── RECORDS FOR PROCESSING ──

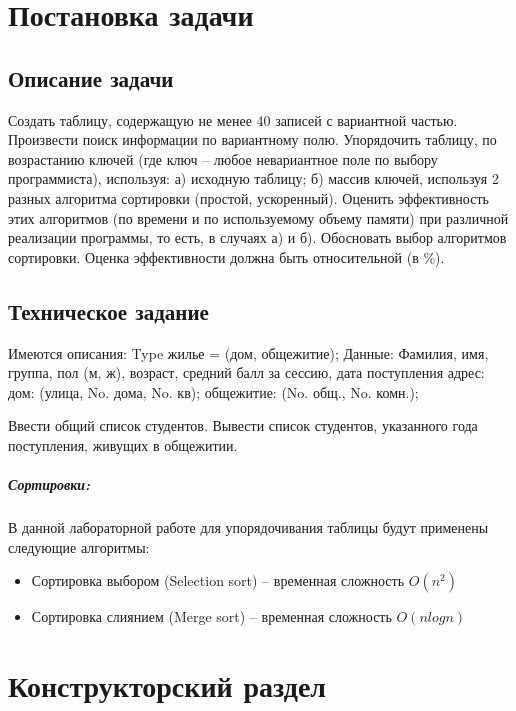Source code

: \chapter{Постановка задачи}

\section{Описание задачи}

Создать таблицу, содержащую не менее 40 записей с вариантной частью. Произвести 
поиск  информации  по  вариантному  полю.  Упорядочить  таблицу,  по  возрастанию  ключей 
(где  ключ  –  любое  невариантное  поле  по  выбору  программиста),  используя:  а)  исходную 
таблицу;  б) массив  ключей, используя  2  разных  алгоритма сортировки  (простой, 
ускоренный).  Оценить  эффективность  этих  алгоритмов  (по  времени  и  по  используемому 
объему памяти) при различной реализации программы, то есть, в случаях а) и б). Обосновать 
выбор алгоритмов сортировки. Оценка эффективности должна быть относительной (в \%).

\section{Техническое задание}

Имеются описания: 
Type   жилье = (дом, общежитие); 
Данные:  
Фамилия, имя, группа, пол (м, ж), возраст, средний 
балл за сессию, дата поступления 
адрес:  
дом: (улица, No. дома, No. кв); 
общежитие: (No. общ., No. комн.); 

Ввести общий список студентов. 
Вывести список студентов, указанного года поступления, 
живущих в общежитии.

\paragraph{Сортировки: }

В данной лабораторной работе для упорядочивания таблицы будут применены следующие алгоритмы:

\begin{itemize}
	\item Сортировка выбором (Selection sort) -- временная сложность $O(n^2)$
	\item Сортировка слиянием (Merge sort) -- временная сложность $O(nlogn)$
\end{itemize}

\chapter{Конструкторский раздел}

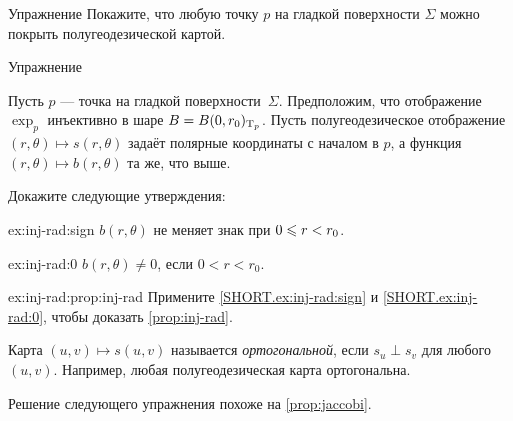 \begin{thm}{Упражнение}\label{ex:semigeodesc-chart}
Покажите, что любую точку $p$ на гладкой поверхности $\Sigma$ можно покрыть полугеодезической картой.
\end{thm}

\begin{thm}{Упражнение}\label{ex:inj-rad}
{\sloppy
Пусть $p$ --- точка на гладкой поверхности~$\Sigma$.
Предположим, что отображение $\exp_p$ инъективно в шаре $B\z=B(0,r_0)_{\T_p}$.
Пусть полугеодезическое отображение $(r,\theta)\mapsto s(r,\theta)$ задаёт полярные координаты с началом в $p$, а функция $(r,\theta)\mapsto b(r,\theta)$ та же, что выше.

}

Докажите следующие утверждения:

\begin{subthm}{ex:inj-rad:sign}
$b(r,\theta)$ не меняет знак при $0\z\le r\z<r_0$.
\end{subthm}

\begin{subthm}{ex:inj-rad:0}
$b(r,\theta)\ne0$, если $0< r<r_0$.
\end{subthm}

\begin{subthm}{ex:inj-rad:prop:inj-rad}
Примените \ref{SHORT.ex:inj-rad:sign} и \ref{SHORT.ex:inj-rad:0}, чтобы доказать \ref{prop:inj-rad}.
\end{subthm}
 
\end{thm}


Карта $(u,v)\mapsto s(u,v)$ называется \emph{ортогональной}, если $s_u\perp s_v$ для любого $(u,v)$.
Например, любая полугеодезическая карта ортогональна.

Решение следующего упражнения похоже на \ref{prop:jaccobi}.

───

**WORK INSTRUCTION:** Which lines of the material contain the string "студентов"? List each of them.

**PROBLEM SOLUTION:**
Ввести общий список студентов. 
Вывести список студентов, указанного года поступления, 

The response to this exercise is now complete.